> [Data section]:
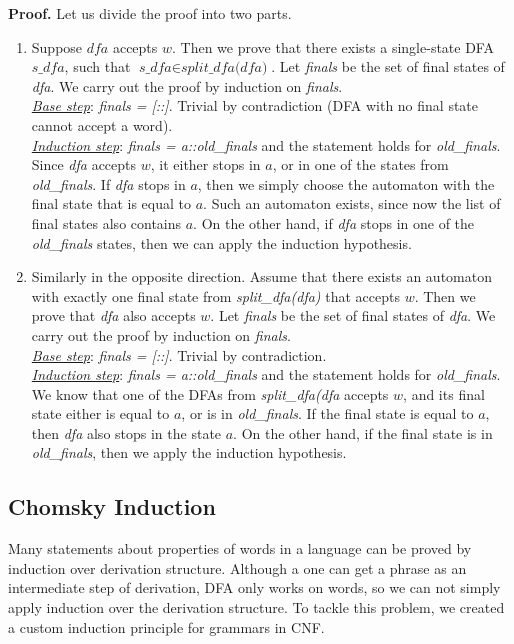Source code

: \textbf{Proof.}
Let us divide the proof into two parts.
\begin{enumerate}
\item Suppose $\textit{dfa}$ accepts $w$. Then we prove that there exists a single-state DFA $\textit{s\_dfa}$, such that $\textit{s\_dfa} \in \textit{split\_dfa(dfa)}$. 
Let \textit{finals} be the set of final states of \textit{dfa}. We carry out the proof by induction on \textit{finals}. 
\\
\textit{\underline{Base step}}: \textit{finals = [::]}. Trivial by contradiction (DFA with no final state cannot accept a word).
\\
\textit{\underline{Induction step}}: \textit{finals = a::old\_finals} and the statement holds for \textit{old\_finals}. Since \textit{dfa} accepts $w$, it either stops in $a$, or in one of the states from \textit{old\_finals}.
If \textit{dfa} stops in $a$, then we simply choose the automaton with the final state that is equal to $a$.
Such an automaton exists, since now the list of final states also contains $a$.
On the other hand, if \textit{dfa} stops in one of the \textit{old\_finals} states, then we can apply the induction hypothesis.

\item Similarly in the opposite direction. Assume that there exists an automaton with exactly one final state from \textit{split\_dfa(dfa)} that accepts $w$. Then we prove that \textit{dfa} also accepts $w$. 
Let \textit{finals} be the set of final states of \textit{dfa}. We carry out the proof by induction on \textit{finals}. 
\\
\textit{\underline{Base step}}: \textit{finals = [::]}. Trivial by contradiction.
\\
\textit{\underline{Induction step}}: \textit{finals = a::old\_finals} and the statement holds for \textit{old\_finals}.
We know that one of the DFAs from \textit{split\_dfa(dfa} accepts $w$, and its final state either is equal to $a$, or is in \textit{old\_finals}.
If the final state is equal to $a$, then \textit{dfa} also stops in the state $a$.
On the other hand, if the final state is in \textit{old\_finals}, then we apply the induction hypothesis.
\end{enumerate}


\subsection{Chomsky Induction}
\label{sec:chomsky-induction}

Many statements about properties of words in a language can be proved by induction over derivation structure.
Although a one can get a phrase as an intermediate step of derivation, DFA only works on words, so we can not simply apply induction over the derivation structure. To tackle this problem, we created a custom induction principle for grammars in CNF.

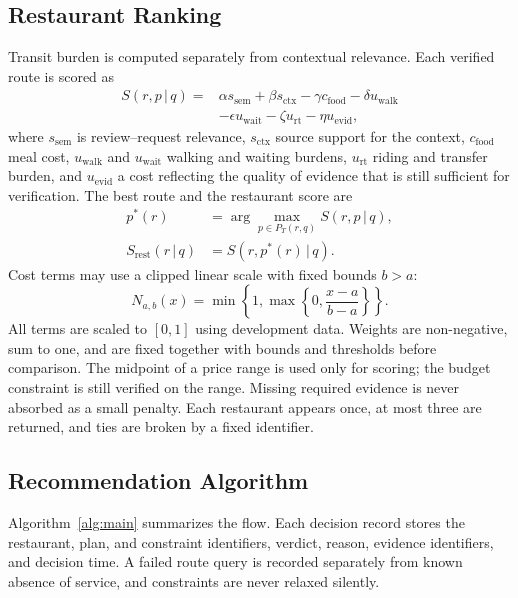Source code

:\documentclass[conference]{IEEEtran}
\begin{document}
\subsection{Restaurant Ranking}
Transit burden is computed separately from contextual relevance. Each verified route is scored as
\begin{equation}
\begin{aligned}
S(r,p\,|\,q)={}&\alpha s_{\mathrm{sem}}+\beta s_{\mathrm{ctx}}-\gamma c_{\mathrm{food}}-\delta u_{\mathrm{walk}}\\
&-\epsilon u_{\mathrm{wait}}-\zeta u_{\mathrm{rt}}-\eta u_{\mathrm{evid}},
\end{aligned}
\label{eq:score}
\end{equation}
where $s_{\mathrm{sem}}$ is review--request relevance, $s_{\mathrm{ctx}}$ source support for the context, $c_{\mathrm{food}}$ meal cost, $u_{\mathrm{walk}}$ and $u_{\mathrm{wait}}$ walking and waiting burdens, $u_{\mathrm{rt}}$ riding and transfer burden, and $u_{\mathrm{evid}}$ a cost reflecting the quality of evidence that is still sufficient for verification. The best route and the restaurant score are
\begin{equation}
\begin{aligned}
p^{*}(r)&=\arg\max_{p\in P_T(r,q)} S(r,p\,|\,q),\\
S_{\mathrm{rest}}(r\,|\,q)&=S(r,p^{*}(r)\,|\,q).
\end{aligned}
\label{eq:best}
\end{equation}
Cost terms may use a clipped linear scale with fixed bounds $b>a$:
\begin{equation}
N_{a,b}(x)=\min\left\{1,\max\left\{0,\frac{x-a}{b-a}\right\}\right\}.
\label{eq:norm}
\end{equation}
All terms are scaled to $[0,1]$ using development data. Weights are non-negative, sum to one, and are fixed together with bounds and thresholds before comparison. The midpoint of a price range is used only for scoring; the budget constraint is still verified on the range. Missing required evidence is never absorbed as a small penalty. Each restaurant appears once, at most three are returned, and ties are broken by a fixed identifier.

\subsection{Recommendation Algorithm}
Algorithm~\ref{alg:main} summarizes the flow. Each decision record stores the restaurant, plan, and constraint identifiers, verdict, reason, evidence identifiers, and decision time. A failed route query is recorded separately from known absence of service, and constraints are never relaxed silently.
\end{document}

> [What is needed]: Apart from the images, reproduce the listing exactly as it appears.

> [Solution for this problem]:
Source code

: \textbf{Proof.}
Let us divide the proof into two parts.
\begin{enumerate}
\item Suppose $\textit{dfa}$ accepts $w$. Then we prove that there exists a single-state DFA $\textit{s\_dfa}$, such that $\textit{s\_dfa} \in \textit{split\_dfa(dfa)}$. 
Let \textit{finals} be the set of final states of \textit{dfa}. We carry out the proof by induction on \textit{finals}. 
\\
\textit{\underline{Base step}}: \textit{finals = [::]}. Trivial by contradiction (DFA with no final state cannot accept a word).
\\
\textit{\underline{Induction step}}: \textit{finals = a::old\_finals} and the statement holds for \textit{old\_finals}. Since \textit{dfa} accepts $w$, it either stops in $a$, or in one of the states from \textit{old\_finals}.
If \textit{dfa} stops in $a$, then we simply choose the automaton with the final state that is equal to $a$.
Such an automaton exists, since now the list of final states also contains $a$.
On the other hand, if \textit{dfa} stops in one of the \textit{old\_finals} states, then we can apply the induction hypothesis.

\item Similarly in the opposite direction. Assume that there exists an automaton with exactly one final state from \textit{split\_dfa(dfa)} that accepts $w$. Then we prove that \textit{dfa} also accepts $w$. 
Let \textit{finals} be the set of final states of \textit{dfa}. We carry out the proof by induction on \textit{finals}. 
\\
\textit{\underline{Base step}}: \textit{finals = [::]}. Trivial by contradiction.
\\
\textit{\underline{Induction step}}: \textit{finals = a::old\_finals} and the statement holds for \textit{old\_finals}.
We know that one of the DFAs from \textit{split\_dfa(dfa} accepts $w$, and its final state either is equal to $a$, or is in \textit{old\_finals}.
If the final state is equal to $a$, then \textit{dfa} also stops in the state $a$.
On the other hand, if the final state is in \textit{old\_finals}, then we apply the induction hypothesis.
\end{enumerate}


\subsection{Chomsky Induction}
\label{sec:chomsky-induction}

Many statements about properties of words in a language can be proved by induction over derivation structure.
Although a one can get a phrase as an intermediate step of derivation, DFA only works on words, so we can not simply apply induction over the derivation structure. To tackle this problem, we created a custom induction principle for grammars in CNF.

Source code

:\documentclass[conference]{IEEEtran}
\begin{document}
\subsection{Restaurant Ranking}
Transit burden is computed separately from contextual relevance. Each verified route is scored as
\begin{equation}
\begin{aligned}
S(r,p\,|\,q)={}&\alpha s_{\mathrm{sem}}+\beta s_{\mathrm{ctx}}-\gamma c_{\mathrm{food}}-\delta u_{\mathrm{walk}}\\
&-\epsilon u_{\mathrm{wait}}-\zeta u_{\mathrm{rt}}-\eta u_{\mathrm{evid}},
\end{aligned}
\label{eq:score}
\end{equation}
where $s_{\mathrm{sem}}$ is review--request relevance, $s_{\mathrm{ctx}}$ source support for the context, $c_{\mathrm{food}}$ meal cost, $u_{\mathrm{walk}}$ and $u_{\mathrm{wait}}$ walking and waiting burdens, $u_{\mathrm{rt}}$ riding and transfer burden, and $u_{\mathrm{evid}}$ a cost reflecting the quality of evidence that is still sufficient for verification. The best route and the restaurant score are
\begin{equation}
\begin{aligned}
p^{*}(r)&=\arg\max_{p\in P_T(r,q)} S(r,p\,|\,q),\\
S_{\mathrm{rest}}(r\,|\,q)&=S(r,p^{*}(r)\,|\,q).
\end{aligned}
\label{eq:best}
\end{equation}
Cost terms may use a clipped linear scale with fixed bounds $b>a$:
\begin{equation}
N_{a,b}(x)=\min\left\{1,\max\left\{0,\frac{x-a}{b-a}\right\}\right\}.
\label{eq:norm}
\end{equation}
All terms are scaled to $[0,1]$ using development data. Weights are non-negative, sum to one, and are fixed together with bounds and thresholds before comparison. The midpoint of a price range is used only for scoring; the budget constraint is still verified on the range. Missing required evidence is never absorbed as a small penalty. Each restaurant appears once, at most three are returned, and ties are broken by a fixed identifier.

\subsection{Recommendation Algorithm}
Algorithm~\ref{alg:main} summarizes the flow. Each decision record stores the restaurant, plan, and constraint identifiers, verdict, reason, evidence identifiers, and decision time. A failed route query is recorded separately from known absence of service, and constraints are never relaxed silently.
\end{document}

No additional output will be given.